◆ Work task ◆
Using the listing below, select the lines with the word "newcommand" and copy them.

◆ Data listing ◆
'''

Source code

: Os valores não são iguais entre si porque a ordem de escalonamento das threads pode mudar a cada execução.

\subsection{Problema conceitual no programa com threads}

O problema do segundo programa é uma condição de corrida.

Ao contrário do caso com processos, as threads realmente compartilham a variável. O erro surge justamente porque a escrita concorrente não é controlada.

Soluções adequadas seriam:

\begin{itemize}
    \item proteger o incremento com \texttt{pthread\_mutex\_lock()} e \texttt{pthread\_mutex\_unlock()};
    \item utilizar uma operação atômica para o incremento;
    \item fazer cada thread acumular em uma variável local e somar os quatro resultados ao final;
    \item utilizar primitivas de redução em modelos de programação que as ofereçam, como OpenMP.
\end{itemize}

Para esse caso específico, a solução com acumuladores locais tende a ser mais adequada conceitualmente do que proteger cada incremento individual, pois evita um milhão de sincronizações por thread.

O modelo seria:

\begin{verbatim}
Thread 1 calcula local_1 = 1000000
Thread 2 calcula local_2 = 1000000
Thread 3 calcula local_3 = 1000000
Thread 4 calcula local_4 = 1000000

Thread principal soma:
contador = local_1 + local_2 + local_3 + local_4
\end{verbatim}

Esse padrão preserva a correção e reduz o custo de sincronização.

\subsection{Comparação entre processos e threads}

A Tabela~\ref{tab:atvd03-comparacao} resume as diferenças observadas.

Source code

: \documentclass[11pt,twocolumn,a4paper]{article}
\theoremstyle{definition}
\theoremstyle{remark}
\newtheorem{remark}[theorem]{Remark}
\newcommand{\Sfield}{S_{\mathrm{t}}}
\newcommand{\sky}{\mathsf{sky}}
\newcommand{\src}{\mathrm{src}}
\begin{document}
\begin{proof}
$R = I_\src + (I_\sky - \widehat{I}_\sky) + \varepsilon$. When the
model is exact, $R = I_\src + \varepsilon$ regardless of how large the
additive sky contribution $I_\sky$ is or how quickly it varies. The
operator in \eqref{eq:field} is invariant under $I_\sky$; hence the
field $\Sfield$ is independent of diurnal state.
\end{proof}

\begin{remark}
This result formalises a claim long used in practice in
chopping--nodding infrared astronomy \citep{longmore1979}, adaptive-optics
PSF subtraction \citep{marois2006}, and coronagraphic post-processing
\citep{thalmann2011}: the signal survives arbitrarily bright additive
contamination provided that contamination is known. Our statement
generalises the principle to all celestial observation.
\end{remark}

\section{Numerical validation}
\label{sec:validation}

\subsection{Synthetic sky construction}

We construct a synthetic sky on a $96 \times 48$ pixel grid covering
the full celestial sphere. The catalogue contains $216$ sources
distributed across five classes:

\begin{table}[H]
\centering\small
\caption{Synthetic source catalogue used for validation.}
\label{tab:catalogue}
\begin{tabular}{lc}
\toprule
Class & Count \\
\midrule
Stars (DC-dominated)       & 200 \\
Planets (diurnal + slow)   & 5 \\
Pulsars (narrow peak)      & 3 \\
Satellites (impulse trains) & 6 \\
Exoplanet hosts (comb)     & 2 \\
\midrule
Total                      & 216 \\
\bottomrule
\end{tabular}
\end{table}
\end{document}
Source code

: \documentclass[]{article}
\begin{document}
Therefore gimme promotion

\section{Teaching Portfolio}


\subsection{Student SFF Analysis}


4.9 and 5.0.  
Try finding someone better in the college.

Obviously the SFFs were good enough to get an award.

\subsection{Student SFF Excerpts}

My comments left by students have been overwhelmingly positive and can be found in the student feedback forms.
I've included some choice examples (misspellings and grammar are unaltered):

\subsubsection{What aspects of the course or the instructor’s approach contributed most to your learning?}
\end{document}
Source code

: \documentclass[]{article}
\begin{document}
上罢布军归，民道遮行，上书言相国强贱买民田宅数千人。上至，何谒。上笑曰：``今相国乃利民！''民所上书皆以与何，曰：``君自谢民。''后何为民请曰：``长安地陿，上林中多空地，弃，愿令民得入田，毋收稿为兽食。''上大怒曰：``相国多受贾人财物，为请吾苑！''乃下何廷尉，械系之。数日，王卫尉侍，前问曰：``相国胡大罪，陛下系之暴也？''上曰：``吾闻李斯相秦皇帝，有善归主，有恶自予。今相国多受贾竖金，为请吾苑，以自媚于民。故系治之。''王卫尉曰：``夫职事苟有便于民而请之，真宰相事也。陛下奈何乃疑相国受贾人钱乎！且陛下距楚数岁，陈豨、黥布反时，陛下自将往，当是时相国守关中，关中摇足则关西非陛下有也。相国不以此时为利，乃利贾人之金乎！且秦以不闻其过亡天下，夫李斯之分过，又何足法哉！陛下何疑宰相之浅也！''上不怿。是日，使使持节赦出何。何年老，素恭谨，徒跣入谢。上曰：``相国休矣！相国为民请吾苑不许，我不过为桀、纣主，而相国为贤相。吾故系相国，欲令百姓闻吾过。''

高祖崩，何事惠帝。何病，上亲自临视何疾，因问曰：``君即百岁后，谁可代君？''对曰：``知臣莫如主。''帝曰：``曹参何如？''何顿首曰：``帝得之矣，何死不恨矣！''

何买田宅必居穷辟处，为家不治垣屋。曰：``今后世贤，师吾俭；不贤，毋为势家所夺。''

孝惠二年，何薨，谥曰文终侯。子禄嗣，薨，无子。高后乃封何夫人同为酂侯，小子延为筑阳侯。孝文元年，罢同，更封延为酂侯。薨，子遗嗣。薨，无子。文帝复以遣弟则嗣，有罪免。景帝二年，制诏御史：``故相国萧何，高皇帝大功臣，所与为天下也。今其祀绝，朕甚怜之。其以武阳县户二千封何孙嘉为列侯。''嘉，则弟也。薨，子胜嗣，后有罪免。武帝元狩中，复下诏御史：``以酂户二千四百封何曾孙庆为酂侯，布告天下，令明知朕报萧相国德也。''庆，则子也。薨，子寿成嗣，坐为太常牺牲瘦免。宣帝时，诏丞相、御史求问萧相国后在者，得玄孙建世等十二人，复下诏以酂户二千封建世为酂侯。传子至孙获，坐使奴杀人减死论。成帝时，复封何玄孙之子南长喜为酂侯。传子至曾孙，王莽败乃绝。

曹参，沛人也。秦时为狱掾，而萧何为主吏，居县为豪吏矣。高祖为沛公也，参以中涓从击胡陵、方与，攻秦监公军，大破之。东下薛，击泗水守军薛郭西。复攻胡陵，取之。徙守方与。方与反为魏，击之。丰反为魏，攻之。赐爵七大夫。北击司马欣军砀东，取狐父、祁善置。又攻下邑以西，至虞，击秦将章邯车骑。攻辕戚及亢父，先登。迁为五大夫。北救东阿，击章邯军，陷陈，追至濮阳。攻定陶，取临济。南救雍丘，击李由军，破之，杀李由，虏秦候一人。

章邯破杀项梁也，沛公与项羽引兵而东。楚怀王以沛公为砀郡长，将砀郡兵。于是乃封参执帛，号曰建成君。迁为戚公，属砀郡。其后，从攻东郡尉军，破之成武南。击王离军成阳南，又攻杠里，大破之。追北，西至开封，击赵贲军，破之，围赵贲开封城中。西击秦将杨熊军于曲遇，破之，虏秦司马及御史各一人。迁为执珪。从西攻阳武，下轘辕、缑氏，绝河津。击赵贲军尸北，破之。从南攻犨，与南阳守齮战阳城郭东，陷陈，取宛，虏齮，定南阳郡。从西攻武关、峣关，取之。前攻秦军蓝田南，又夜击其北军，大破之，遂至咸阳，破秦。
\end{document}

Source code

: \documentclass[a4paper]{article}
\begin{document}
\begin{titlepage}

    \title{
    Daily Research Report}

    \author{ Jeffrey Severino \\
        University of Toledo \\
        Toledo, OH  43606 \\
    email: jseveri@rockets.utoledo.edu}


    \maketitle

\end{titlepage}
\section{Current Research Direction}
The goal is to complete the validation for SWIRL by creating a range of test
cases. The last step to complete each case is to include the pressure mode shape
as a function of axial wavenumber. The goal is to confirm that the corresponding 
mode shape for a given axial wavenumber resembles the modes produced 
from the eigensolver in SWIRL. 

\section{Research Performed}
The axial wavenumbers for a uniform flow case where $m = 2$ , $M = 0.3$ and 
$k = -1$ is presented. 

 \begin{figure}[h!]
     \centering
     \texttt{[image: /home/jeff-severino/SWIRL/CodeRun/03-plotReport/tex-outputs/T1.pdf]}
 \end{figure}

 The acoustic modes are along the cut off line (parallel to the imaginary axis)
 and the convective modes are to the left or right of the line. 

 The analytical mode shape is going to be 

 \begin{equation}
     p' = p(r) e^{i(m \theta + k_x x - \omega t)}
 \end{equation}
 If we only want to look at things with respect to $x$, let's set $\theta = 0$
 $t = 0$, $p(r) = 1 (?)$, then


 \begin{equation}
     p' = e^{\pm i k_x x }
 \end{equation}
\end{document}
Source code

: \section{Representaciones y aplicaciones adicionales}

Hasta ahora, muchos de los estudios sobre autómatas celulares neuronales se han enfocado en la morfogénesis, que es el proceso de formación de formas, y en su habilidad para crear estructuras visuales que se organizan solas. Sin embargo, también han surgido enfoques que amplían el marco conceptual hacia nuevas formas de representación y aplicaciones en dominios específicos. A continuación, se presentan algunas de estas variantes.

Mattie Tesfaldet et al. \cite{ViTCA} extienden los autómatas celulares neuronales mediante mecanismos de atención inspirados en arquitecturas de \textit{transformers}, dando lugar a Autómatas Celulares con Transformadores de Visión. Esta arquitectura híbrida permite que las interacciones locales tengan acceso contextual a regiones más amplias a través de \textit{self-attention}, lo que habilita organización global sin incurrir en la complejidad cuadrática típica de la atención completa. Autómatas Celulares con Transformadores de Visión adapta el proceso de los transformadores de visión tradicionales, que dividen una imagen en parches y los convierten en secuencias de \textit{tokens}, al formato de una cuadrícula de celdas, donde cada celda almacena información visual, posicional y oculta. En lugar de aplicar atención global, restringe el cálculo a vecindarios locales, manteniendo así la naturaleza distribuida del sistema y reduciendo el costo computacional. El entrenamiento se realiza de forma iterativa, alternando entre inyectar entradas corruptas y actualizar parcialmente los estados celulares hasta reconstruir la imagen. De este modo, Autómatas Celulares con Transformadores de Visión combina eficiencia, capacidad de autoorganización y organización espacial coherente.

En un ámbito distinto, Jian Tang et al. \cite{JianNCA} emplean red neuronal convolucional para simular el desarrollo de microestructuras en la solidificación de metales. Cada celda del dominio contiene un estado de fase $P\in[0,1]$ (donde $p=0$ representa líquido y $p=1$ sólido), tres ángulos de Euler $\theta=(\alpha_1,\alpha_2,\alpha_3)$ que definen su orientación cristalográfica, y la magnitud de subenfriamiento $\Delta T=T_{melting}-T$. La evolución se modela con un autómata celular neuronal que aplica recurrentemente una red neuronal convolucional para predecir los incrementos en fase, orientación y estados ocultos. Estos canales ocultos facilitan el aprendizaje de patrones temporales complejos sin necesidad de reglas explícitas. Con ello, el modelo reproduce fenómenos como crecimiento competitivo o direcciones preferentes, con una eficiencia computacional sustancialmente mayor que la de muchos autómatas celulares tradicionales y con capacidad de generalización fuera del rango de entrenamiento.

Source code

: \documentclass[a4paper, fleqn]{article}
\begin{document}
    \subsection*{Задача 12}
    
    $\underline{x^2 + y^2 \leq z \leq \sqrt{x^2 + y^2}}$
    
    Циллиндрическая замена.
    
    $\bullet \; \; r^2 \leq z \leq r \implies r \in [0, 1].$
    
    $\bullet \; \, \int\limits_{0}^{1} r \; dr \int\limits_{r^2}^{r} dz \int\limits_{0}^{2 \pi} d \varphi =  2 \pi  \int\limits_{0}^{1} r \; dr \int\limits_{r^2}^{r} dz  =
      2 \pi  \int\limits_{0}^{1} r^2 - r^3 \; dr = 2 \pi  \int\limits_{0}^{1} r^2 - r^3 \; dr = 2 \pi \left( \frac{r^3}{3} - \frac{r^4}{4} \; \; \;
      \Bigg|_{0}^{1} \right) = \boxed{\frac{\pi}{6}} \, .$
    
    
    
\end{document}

'''

◆ Answer to the exercise ◆
\newcommand{\Sfield}{S_{\mathrm{t}}}
\newcommand{\sky}{\mathsf{sky}}
\newcommand{\src}{\mathrm{src}}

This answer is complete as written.